## Work task
Find the line with "## ✨ Features" in the records below. Copy it and every line after it, up to and including the line with "inclusive digital experiences.".

Entries shown START

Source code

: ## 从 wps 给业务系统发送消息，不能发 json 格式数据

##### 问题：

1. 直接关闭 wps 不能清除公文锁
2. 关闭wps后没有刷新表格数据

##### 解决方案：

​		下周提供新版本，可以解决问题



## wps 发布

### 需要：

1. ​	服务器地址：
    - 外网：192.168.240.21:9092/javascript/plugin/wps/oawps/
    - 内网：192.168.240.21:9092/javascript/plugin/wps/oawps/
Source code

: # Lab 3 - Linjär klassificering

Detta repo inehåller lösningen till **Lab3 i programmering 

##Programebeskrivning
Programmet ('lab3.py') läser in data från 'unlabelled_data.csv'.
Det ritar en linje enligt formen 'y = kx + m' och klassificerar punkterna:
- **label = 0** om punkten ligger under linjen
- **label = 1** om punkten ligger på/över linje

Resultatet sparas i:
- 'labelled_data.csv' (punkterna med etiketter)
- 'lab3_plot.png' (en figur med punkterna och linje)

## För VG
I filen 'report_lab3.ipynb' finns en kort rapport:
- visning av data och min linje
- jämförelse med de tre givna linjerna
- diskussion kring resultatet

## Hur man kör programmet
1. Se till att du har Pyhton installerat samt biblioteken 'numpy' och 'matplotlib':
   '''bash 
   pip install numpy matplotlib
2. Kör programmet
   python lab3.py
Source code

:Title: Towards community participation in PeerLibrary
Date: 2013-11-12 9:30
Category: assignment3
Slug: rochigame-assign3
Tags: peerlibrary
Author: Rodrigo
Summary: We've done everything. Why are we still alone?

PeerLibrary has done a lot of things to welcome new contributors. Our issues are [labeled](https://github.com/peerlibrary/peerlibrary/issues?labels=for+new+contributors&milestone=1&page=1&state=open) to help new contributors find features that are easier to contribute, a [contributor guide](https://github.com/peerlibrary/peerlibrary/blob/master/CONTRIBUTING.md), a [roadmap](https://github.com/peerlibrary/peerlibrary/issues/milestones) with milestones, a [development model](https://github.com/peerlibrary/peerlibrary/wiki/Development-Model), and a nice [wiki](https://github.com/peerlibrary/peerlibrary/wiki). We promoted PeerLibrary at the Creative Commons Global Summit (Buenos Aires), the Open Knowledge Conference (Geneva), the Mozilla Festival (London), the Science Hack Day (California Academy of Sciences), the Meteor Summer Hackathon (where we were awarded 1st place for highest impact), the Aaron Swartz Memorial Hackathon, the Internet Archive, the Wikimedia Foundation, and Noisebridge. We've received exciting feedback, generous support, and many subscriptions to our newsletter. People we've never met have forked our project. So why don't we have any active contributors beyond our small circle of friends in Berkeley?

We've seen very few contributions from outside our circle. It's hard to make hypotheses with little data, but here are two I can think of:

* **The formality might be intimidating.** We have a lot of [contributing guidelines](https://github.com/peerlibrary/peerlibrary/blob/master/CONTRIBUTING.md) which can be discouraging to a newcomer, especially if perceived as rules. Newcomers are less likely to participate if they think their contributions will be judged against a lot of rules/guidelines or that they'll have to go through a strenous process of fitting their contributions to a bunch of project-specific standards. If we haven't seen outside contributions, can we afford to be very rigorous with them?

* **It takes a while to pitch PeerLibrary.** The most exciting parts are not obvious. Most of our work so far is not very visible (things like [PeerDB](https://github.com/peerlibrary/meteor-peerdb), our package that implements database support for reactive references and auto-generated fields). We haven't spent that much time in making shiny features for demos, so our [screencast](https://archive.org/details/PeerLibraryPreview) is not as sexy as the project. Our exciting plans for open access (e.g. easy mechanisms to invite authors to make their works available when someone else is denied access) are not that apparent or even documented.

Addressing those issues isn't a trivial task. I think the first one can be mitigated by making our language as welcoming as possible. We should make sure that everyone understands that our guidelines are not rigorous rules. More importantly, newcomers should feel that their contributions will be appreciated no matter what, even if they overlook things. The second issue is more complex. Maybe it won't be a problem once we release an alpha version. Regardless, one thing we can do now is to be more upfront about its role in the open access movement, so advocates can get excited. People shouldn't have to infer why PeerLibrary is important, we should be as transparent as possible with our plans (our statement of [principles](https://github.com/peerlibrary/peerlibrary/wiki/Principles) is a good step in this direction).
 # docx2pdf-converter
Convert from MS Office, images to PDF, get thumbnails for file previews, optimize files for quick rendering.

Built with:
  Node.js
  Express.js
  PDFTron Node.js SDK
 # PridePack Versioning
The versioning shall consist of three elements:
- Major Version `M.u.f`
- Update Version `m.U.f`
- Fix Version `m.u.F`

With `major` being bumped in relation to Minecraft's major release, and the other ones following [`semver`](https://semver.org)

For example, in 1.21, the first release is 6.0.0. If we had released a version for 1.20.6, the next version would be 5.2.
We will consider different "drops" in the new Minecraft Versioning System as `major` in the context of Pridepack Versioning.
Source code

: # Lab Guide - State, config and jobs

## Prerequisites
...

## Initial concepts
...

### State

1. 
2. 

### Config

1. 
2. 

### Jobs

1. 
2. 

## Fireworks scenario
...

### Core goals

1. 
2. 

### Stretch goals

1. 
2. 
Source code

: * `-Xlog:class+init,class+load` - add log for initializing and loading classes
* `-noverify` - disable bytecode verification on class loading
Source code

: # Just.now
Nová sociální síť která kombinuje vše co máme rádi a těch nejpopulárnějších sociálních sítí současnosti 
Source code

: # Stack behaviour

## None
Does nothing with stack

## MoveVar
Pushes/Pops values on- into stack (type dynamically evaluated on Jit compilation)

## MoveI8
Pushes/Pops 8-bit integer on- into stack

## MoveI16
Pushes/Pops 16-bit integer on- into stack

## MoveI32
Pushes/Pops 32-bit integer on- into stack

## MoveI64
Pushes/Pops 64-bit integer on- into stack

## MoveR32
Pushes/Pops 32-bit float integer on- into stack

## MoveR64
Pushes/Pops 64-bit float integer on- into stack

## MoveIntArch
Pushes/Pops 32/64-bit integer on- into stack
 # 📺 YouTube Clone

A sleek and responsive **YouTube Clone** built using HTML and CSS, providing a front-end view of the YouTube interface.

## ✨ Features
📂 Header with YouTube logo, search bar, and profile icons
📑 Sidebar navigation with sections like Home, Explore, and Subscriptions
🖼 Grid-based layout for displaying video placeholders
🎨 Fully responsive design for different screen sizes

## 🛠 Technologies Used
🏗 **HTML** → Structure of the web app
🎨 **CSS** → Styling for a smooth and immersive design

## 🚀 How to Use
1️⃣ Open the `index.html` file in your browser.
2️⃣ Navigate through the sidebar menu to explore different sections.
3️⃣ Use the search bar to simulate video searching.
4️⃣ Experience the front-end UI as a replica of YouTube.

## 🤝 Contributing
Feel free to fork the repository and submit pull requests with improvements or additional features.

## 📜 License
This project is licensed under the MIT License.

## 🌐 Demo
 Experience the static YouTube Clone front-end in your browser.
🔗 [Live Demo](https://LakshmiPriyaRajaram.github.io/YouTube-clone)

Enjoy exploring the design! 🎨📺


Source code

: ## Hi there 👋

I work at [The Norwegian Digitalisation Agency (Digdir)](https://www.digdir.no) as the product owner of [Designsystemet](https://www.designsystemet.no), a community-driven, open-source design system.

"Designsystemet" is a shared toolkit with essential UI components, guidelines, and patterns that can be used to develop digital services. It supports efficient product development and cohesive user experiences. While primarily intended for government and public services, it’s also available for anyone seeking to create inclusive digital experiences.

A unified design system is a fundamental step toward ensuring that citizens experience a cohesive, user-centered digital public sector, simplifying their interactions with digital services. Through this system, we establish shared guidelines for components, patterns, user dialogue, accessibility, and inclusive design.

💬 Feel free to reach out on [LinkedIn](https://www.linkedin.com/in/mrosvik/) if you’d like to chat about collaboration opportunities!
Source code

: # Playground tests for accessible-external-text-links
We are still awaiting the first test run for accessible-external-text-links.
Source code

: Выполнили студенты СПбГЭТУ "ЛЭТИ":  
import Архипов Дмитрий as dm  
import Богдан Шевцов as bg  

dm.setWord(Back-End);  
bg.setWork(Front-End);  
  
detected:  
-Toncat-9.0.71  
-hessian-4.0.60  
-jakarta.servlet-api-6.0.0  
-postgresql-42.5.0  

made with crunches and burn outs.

Entries shown END

## Written solution
## ✨ Features
📂 Header with YouTube logo, search bar, and profile icons
📑 Sidebar navigation with sections like Home, Explore, and Subscriptions
🖼 Grid-based layout for displaying video placeholders
🎨 Fully responsive design for different screen sizes

## 🛠 Technologies Used
🏗 **HTML** → Structure of the web app
🎨 **CSS** → Styling for a smooth and immersive design

## 🚀 How to Use
1️⃣ Open the `index.html` file in your browser.
2️⃣ Navigate through the sidebar menu to explore different sections.
3️⃣ Use the search bar to simulate video searching.
4️⃣ Experience the front-end UI as a replica of YouTube.

## 🤝 Contributing
Feel free to fork the repository and submit pull requests with improvements or additional features.

## 📜 License
This project is licensed under the MIT License.

## 🌐 Demo
 Experience the static YouTube Clone front-end in your browser.
🔗 [Live Demo](https://LakshmiPriyaRajaram.github.io/YouTube-clone)

Enjoy exploring the design! 🎨📺


Source code

: ## Hi there 👋

I work at [The Norwegian Digitalisation Agency (Digdir)](https://www.digdir.no) as the product owner of [Designsystemet](https://www.designsystemet.no), a community-driven, open-source design system.

"Designsystemet" is a shared toolkit with essential UI components, guidelines, and patterns that can be used to develop digital services. It supports efficient product development and cohesive user experiences. While primarily intended for government and public services, it’s also available for anyone seeking to create inclusive digital experiences.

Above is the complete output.